The Lottery Tickets Hypothesis for Supervised and Self-supervised Pre-training in Computer Vision Models
Codes for this paper The Lottery Tickets Hypothesis for Supervised and Self-supervised Pre-training in Computer Vision Models. [CVPR 2021]
Tianlong Chen, Jonathan Frankle, Shiyu Chang, Sijia Liu, Yang Zhang, Michael Carbin, Zhangyang Wang.
Overview
Can we aggressively trim down the complexity of pre-trained models, without damaging their downstream transferability?
Transfer Learning for Winning Tickets from Supervised and Self-supervised Pre-training
Downstream classification tasks.
Downstream detection and segmentation tasks.
Properties of Pre-training Tickets
Reproduce
Preliminary
Required environment:
- pytorch >= 1.5.0
- torchvision
Pre-trained Models
Pre-trained models are provided here.
imagenet_weight.pt # torchvision std model
moco.pt # pretrained moco v2 model (only contain encorder_q)

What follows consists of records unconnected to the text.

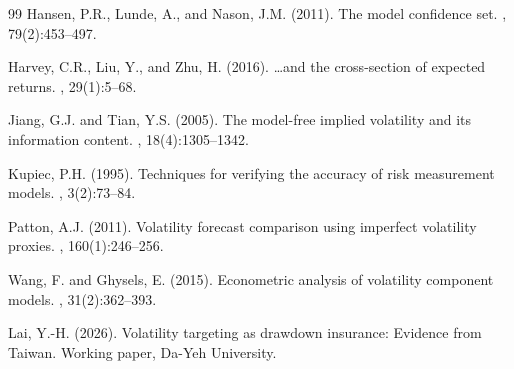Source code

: \documentclass[12pt,a4paper]{article}
\begin{document}
\begin{thebibliography}{99}
Hansen, P.R., Lunde, A., and Nason, J.M. (2011).
\newblock The model confidence set.
, 79(2):453--497.

Harvey, C.R., Liu, Y., and Zhu, H. (2016).
\newblock \ldots and the cross-section of expected returns.
, 29(1):5--68.

Jiang, G.J. and Tian, Y.S. (2005).
\newblock The model-free implied volatility and its information content.
, 18(4):1305--1342.

Kupiec, P.H. (1995).
\newblock Techniques for verifying the accuracy of risk measurement models.
, 3(2):73--84.

Patton, A.J. (2011).
\newblock Volatility forecast comparison using imperfect volatility proxies.
, 160(1):246--256.

Wang, F. and Ghysels, E. (2015).
\newblock Econometric analysis of volatility component models.
, 31(2):362--393.

Lai, Y.-H. (2026).
\newblock Volatility targeting as drawdown insurance: Evidence from Taiwan.
\newblock Working paper, Da-Yeh University.

\end{thebibliography}
\end{document}
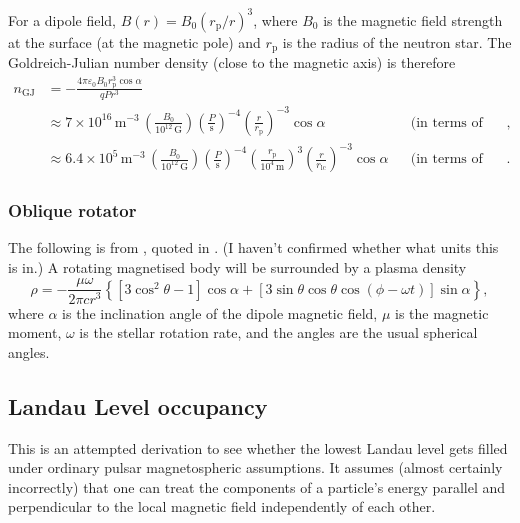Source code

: \documentclass{book}
\newcommand{\rL}{r_\text{lc}} %
\newcommand{\rp}{r_\text{p}} %
\begin{document}
For a dipole field, $B(r) = B_0 (\rp/r)^3$, where $B_0$ is the magnetic field strength at the surface (at the magnetic pole) and $\rp$ is the radius of the neutron star.
The Goldreich-Julian number density (close to the magnetic axis) is therefore
\begin{equation}
    \begin{aligned}
    n_\text{GJ}
        &= -\frac{4\pi\varepsilon_0 B_0 \rp^3 \cos\alpha}{qPr^3} \\
        &\approx 7 \times 10^{16}\,\text{m}^{-3} \, \left(\frac{B_0}{10^{12}\,\text{G}}\right) \left(\frac{P}{\text{s}}\right)^{-4} \left(\frac{r}{\rp}\right)^{-3} \cos\alpha & & \text{(in terms of the stellar radius)}, \\
        &\approx 6.4 \times 10^5\,\text{m}^{-3} \, \left(\frac{B_0}{10^{12}\,\text{G}}\right) \left(\frac{P}{\text{s}}\right)^{-4} \left(\frac{\rp}{10^4\,\text{m}}\right)^3 \left(\frac{r}{\rL}\right)^{-3} \cos\alpha & & \text{(in terms of the light cylinder radius)}.
    \end{aligned}
\end{equation}


\subsubsection{Oblique rotator}

The following is from \citet{Hones1965}, quoted in \citet{Michel2004}.
(I haven't confirmed whether what units this is in.)
A rotating magnetised body will be surrounded by a plasma density
\begin{equation}
    \rho = -\frac{\mu\omega}{2\pi cr^3} \left\{ [ 3 \cos^2\theta - 1 ] \cos\alpha + \left[ 3 \sin\theta \cos\theta \cos(\phi - \omega t) \right] \sin\alpha \right \},
\end{equation}
where $\alpha$ is the inclination angle of the dipole magnetic field, $\mu$ is the magnetic moment, $\omega$ is the stellar rotation rate, and the angles are the usual spherical angles.

\subsection{Landau Level occupancy}

This is an attempted derivation to see whether the lowest Landau level gets filled under ordinary pulsar magnetospheric assumptions.
It assumes (almost certainly incorrectly) that one can treat the components of a particle's energy parallel and perpendicular to the local magnetic field independently of each other.
\end{document}
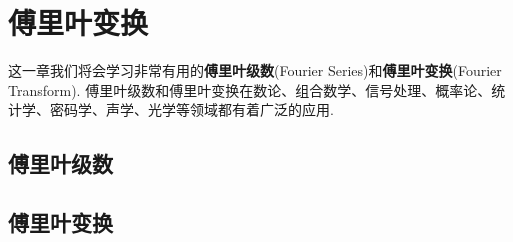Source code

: \chapter{傅里叶变换}
这一章我们将会学习非常有用的\textbf{傅里叶级数}(Fourier Series)和\textbf{傅里叶变换}(Fourier Transform).
傅里叶级数和傅里叶变换在数论、组合数学、信号处理、概率论、统计学、密码学、声学、光学等领域都有着广泛的应用.


\section{傅里叶级数}
\label{sec:fourier_series}

\section{傅里叶变换}
\label{sec:fourier_transform}


%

moco_v2_800ep_pretrain.pth.tar # pretrained moco v2 model (contain encorder_q&k)
simclr_weight.pt # (pretrained_simclr weight)
Task-Specific Tickets Finding
Remark. for both pre-training tasks and downstream tasks.
Iterative Magnitude Pruning
SimCLR task
cd SimCLR
python -u main.py \
[experiment name] \
--gpu 0,1,2,3 \
--epochs 180 \
--prun_epoch 10 \ # pruning for ( 1 + 180/10 iterations)
--prun_percent 0.2 \
--lr 1e-4 \
--arch resnet50 \
--batch_size 256 \
--data [data direction] \
--sim_model [pretrained_simclr_model] \
--save_dir simclr_imp
MoCo task
cd MoCo
CUDA_VISIBLE_DEVICES=0,1,2,3 python -u main_moco_imp.py \
[Dataset Direction] \
--pretrained_path [pretrained_moco_model] \
-a resnet50 \
--batch-size 256 \
--dist-url 'tcp://127.0.0.1:5234' \
--multiprocessing-distributed \
--world-size 1 \
--rank 0 \
--mlp \
--moco-t 0.2 \
--aug-plus \
--cos \
--epochs 180 \
--retrain_epoch 10 \ # pruning for ( 1 + 180/10 iterations)
--save_dir moco_imp
Classification task on ImageNet
CUDA_VISIBLE_DEVICES=0,1,2,3 python -u main_imp_imagenet.py \
[Dataset Direction] \
-a resnet50 \
--epochs 10 \
-b 256 \
--lr 1e-4 \
--states 19 \ # iterative pruning times
--save_dir imagenet_imp
Classification task on Visda2017
CUDA_VISIBLE_DEVICES=0,1,2,3 python -u main_imp_visda.py \
[Dataset Direction] \
-a resnet50 \
--epochs 20 \
-b 256 \
--lr 0.001 \
--prune_type lt \ # lt or pt_trans
--pre_weight [pretrained weight] \ # if pt_trans else None
--states 19 \ # iterative pruning times
--save_dir visda_imp
Classification task on small dataset
CUDA_VISIBLE_DEVICES=0 python -u main_imp_downstream.py \
--data [dataset direction] \
--dataset [dataset name] \#cifar10, cifar100, svhn, fmnist
--arch resnet50 \
--pruning_times 19 \
--prune_type [lt, pt, rewind_lt, pt_trans] \
--save_dir imp_downstream \
# --pretrained [pretrained weight if prune_type==pt_trans] \
# --random_prune [if using random pruning] \
# --rewind_epoch [rewind weight epoch if prune_type==rewind_lt] \
Transfer to Downstream Tasks
Small datasets: (e.g., CIFAR-10, CIFAR-100, SVHN, Fashion-MNIST)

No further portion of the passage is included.